**Task objective:** The answer should be every line below, repeated exactly, with the images left out.

—————

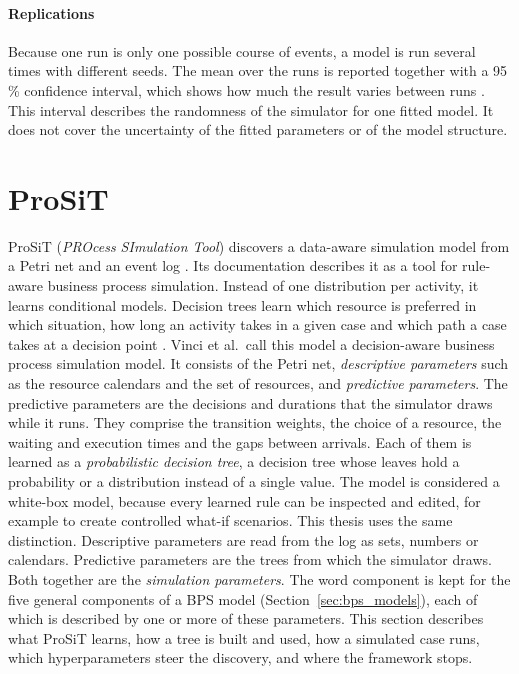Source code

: \paragraph{Replications}
\label{sec:stochastic_replication_ci}
Because one run is only one possible course of events, a model is run several
times with different seeds. The mean over the runs is reported together with a
95\,\% confidence interval, which shows how much the result varies between runs
\cite{Law2015Simulation}. This interval describes the randomness of the
simulator for one fitted model. It does not cover the uncertainty of the fitted
parameters or of the model structure.

\section{ProSiT}
\label{sec:prosit_background}

ProSiT (\textit{PROcess SImulation Tool}) discovers a data-aware simulation
model from a Petri net and an event log \cite{Vinci2026prosit,ProSiTRepository}.
Its documentation describes it as a tool for rule-aware business process
simulation. Instead of one distribution per activity, it learns conditional
models. Decision trees learn which resource is preferred in which
situation, how long an activity takes in a given case and which path a case takes
at a decision point \cite{ProSiTDocs}.
Vinci et al.\ call this model a decision-aware business process simulation
model. It consists of the Petri net, \emph{descriptive parameters} such as the
resource calendars and the set of resources, and \emph{predictive parameters}.
The predictive parameters are the decisions and durations that the simulator
draws while it runs. They comprise the transition weights, the choice of a resource,
the waiting and execution times and the gaps between arrivals. Each of them is learned as a
\emph{probabilistic decision tree}, a decision tree whose leaves hold a
probability or a distribution instead of a single value. The model is considered
a white-box model, because every learned rule can be inspected and edited, for
example to create controlled what-if scenarios. This thesis uses the same
distinction. Descriptive parameters are read from the log as sets, numbers or
calendars. Predictive parameters are the trees from which the simulator draws.
Both together are the \emph{simulation parameters}. The word component is kept
for the five general components of a BPS model (Section~\ref{sec:bps_models}),
each of which is described by one or more of these parameters. This section
describes what ProSiT learns, how a tree is built and used, how a simulated case runs, which
hyperparameters steer the discovery, and where the framework stops.

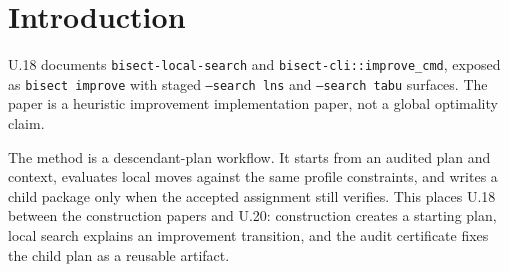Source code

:\section{Introduction}

U.18 documents \texttt{bisect-local-search} and
\texttt{bisect-cli::improve\_cmd}, exposed as \texttt{bisect improve} with
staged \texttt{--search lns} and \texttt{--search tabu} surfaces. The
paper is a heuristic improvement implementation paper, not a global optimality
claim.

The method is a descendant-plan workflow. It starts from an audited plan and
context, evaluates local moves against the same profile constraints, and writes
a child package only when the accepted assignment still verifies.
This places U.18 between the construction papers and U.20: construction creates
a starting plan, local search explains an improvement transition, and the audit
certificate fixes the child plan as a reusable artifact.
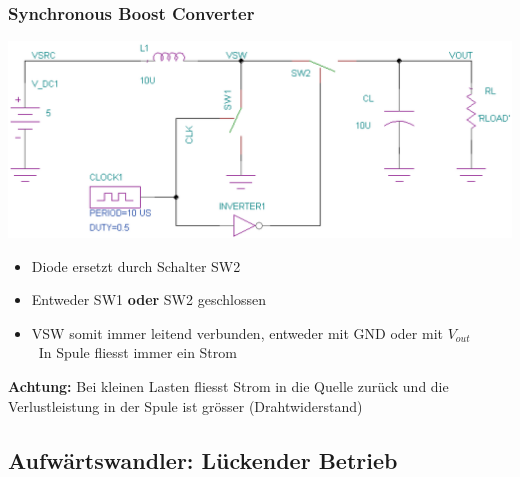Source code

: \subsubsection{Synchronous Boost Converter}

\begin{minipage}{0.4\columnwidth}
    \includegraphics[width=\columnwidth]{images/synchronous_boost_converter.png}
\end{minipage}
\hfill
\begin{minipage}{0.58\columnwidth}
    \begin{itemize}
        \item Diode ersetzt durch Schalter SW2
        \item Entweder SW1 \textbf{oder} SW2 geschlossen
        \item VSW somit immer leitend verbunden, entweder mit GND oder mit $V_{out}$ \\
            \textrightarrow\ In Spule fliesst immer ein Strom
    \end{itemize}
\end{minipage}

\textbf{Achtung:} Bei kleinen Lasten fliesst Strom in die Quelle zurück und die Verlustleistung in der Spule ist grösser (Drahtwiderstand)


\subsection{Aufwärtswandler: Lückender Betrieb}

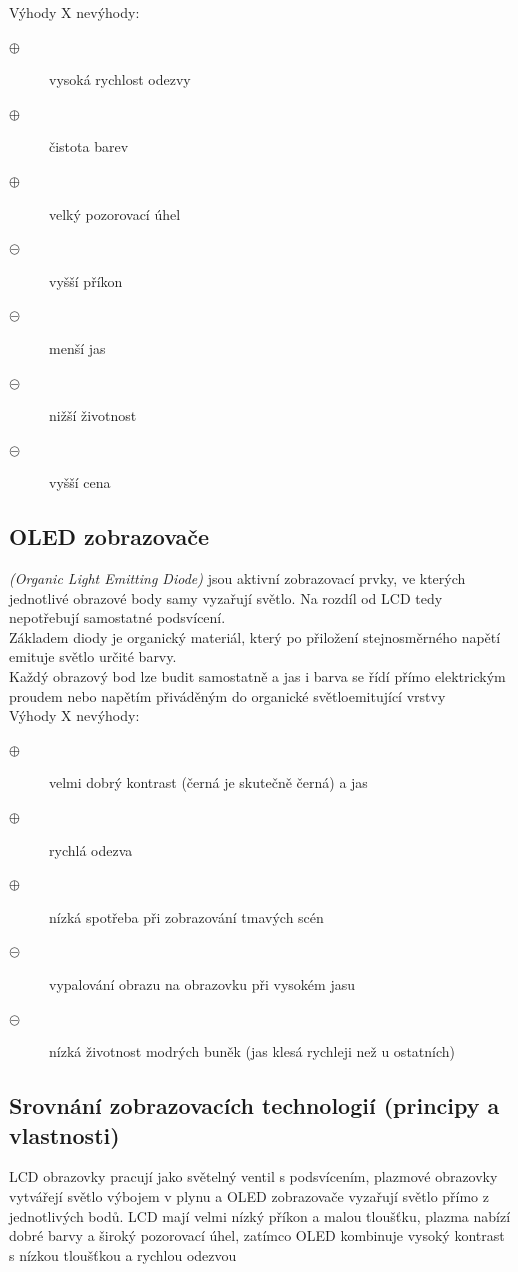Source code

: Výhody X nevýhody:
\begin{description}	
	\item[$\oplus$] vysoká rychlost odezvy
	\item[$\oplus$] čistota barev
	\item[$\oplus$] velký pozorovací úhel 
	\item[$\circleddash$] vyšší příkon
	\item[$\circleddash$] menší jas
	\item[$\circleddash$] nižší životnost
	\item[$\circleddash$] vyšší cena 
\end{description}

\subsection{OLED zobrazovače}
\textit{(Organic Light Emitting Diode)} jsou aktivní zobrazovací prvky, ve kterých jednotlivé obrazové body samy vyzařují světlo. Na rozdíl od LCD tedy nepotřebují samostatné podsvícení. \\
Základem diody je organický materiál,
který po přiložení stejnosměrného
napětí emituje světlo určité barvy. \\
Každý obrazový bod lze budit samostatně a jas i barva se řídí přímo elektrickým proudem nebo napětím přiváděným do organické světloemitující vrstvy\\
Výhody X nevýhody:
\begin{description}	
	\item[$\oplus$] velmi dobrý kontrast (černá je skutečně černá) a jas
	\item[$\oplus$] rychlá odezva
	\item[$\oplus$] nízká spotřeba při zobrazování tmavých scén 
	\item[$\circleddash$] vypalování obrazu na obrazovku při vysokém jasu
	\item[$\circleddash$] nízká životnost modrých buněk (jas klesá rychleji než u ostatních)
\end{description}

\subsection{Srovnání zobrazovacích technologií (principy a vlastnosti)}
LCD obrazovky pracují jako světelný ventil s podsvícením, plazmové obrazovky vytvářejí světlo výbojem v plynu a OLED zobrazovače vyzařují světlo přímo z jednotlivých bodů. LCD mají velmi nízký příkon a malou tloušťku, plazma nabízí dobré barvy a široký pozorovací úhel, zatímco OLED kombinuje vysoký kontrast s nízkou tloušťkou a rychlou odezvou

—————

**Solved exercise:**
Source code

: \paragraph{Replications}
\label{sec:stochastic_replication_ci}
Because one run is only one possible course of events, a model is run several
times with different seeds. The mean over the runs is reported together with a
95\,\% confidence interval, which shows how much the result varies between runs
\cite{Law2015Simulation}. This interval describes the randomness of the
simulator for one fitted model. It does not cover the uncertainty of the fitted
parameters or of the model structure.

\section{ProSiT}
\label{sec:prosit_background}

ProSiT (\textit{PROcess SImulation Tool}) discovers a data-aware simulation
model from a Petri net and an event log \cite{Vinci2026prosit,ProSiTRepository}.
Its documentation describes it as a tool for rule-aware business process
simulation. Instead of one distribution per activity, it learns conditional
models. Decision trees learn which resource is preferred in which
situation, how long an activity takes in a given case and which path a case takes
at a decision point \cite{ProSiTDocs}.
Vinci et al.\ call this model a decision-aware business process simulation
model. It consists of the Petri net, \emph{descriptive parameters} such as the
resource calendars and the set of resources, and \emph{predictive parameters}.
The predictive parameters are the decisions and durations that the simulator
draws while it runs. They comprise the transition weights, the choice of a resource,
the waiting and execution times and the gaps between arrivals. Each of them is learned as a
\emph{probabilistic decision tree}, a decision tree whose leaves hold a
probability or a distribution instead of a single value. The model is considered
a white-box model, because every learned rule can be inspected and edited, for
example to create controlled what-if scenarios. This thesis uses the same
distinction. Descriptive parameters are read from the log as sets, numbers or
calendars. Predictive parameters are the trees from which the simulator draws.
Both together are the \emph{simulation parameters}. The word component is kept
for the five general components of a BPS model (Section~\ref{sec:bps_models}),
each of which is described by one or more of these parameters. This section
describes what ProSiT learns, how a tree is built and used, how a simulated case runs, which
hyperparameters steer the discovery, and where the framework stops.

Source code

:\section{Introduction}

U.18 documents \texttt{bisect-local-search} and
\texttt{bisect-cli::improve\_cmd}, exposed as \texttt{bisect improve} with
staged \texttt{--search lns} and \texttt{--search tabu} surfaces. The
paper is a heuristic improvement implementation paper, not a global optimality
claim.

The method is a descendant-plan workflow. It starts from an audited plan and
context, evaluates local moves against the same profile constraints, and writes
a child package only when the accepted assignment still verifies.
This places U.18 between the construction papers and U.20: construction creates
a starting plan, local search explains an improvement transition, and the audit
certificate fixes the child plan as a reusable artifact.
Source code

: \subsubsection{Synchronous Boost Converter}

\begin{minipage}{0.4\columnwidth}
    \includegraphics[width=\columnwidth]{images/synchronous_boost_converter.png}
\end{minipage}
\hfill
\begin{minipage}{0.58\columnwidth}
    \begin{itemize}
        \item Diode ersetzt durch Schalter SW2
        \item Entweder SW1 \textbf{oder} SW2 geschlossen
        \item VSW somit immer leitend verbunden, entweder mit GND oder mit $V_{out}$ \\
            \textrightarrow\ In Spule fliesst immer ein Strom
    \end{itemize}
\end{minipage}

\textbf{Achtung:} Bei kleinen Lasten fliesst Strom in die Quelle zurück und die Verlustleistung in der Spule ist grösser (Drahtwiderstand)


\subsection{Aufwärtswandler: Lückender Betrieb}

Source code

: Výhody X nevýhody:
\begin{description}	
	\item[$\oplus$] vysoká rychlost odezvy
	\item[$\oplus$] čistota barev
	\item[$\oplus$] velký pozorovací úhel 
	\item[$\circleddash$] vyšší příkon
	\item[$\circleddash$] menší jas
	\item[$\circleddash$] nižší životnost
	\item[$\circleddash$] vyšší cena 
\end{description}

\subsection{OLED zobrazovače}
\textit{(Organic Light Emitting Diode)} jsou aktivní zobrazovací prvky, ve kterých jednotlivé obrazové body samy vyzařují světlo. Na rozdíl od LCD tedy nepotřebují samostatné podsvícení. \\
Základem diody je organický materiál,
který po přiložení stejnosměrného
napětí emituje světlo určité barvy. \\
Každý obrazový bod lze budit samostatně a jas i barva se řídí přímo elektrickým proudem nebo napětím přiváděným do organické světloemitující vrstvy\\
Výhody X nevýhody:
\begin{description}	
	\item[$\oplus$] velmi dobrý kontrast (černá je skutečně černá) a jas
	\item[$\oplus$] rychlá odezva
	\item[$\oplus$] nízká spotřeba při zobrazování tmavých scén 
	\item[$\circleddash$] vypalování obrazu na obrazovku při vysokém jasu
	\item[$\circleddash$] nízká životnost modrých buněk (jas klesá rychleji než u ostatních)
\end{description}

\subsection{Srovnání zobrazovacích technologií (principy a vlastnosti)}
LCD obrazovky pracují jako světelný ventil s podsvícením, plazmové obrazovky vytvářejí světlo výbojem v plynu a OLED zobrazovače vyzařují světlo přímo z jednotlivých bodů. LCD mají velmi nízký příkon a malou tloušťku, plazma nabízí dobré barvy a široký pozorovací úhel, zatímco OLED kombinuje vysoký kontrast s nízkou tloušťkou a rychlou odezvou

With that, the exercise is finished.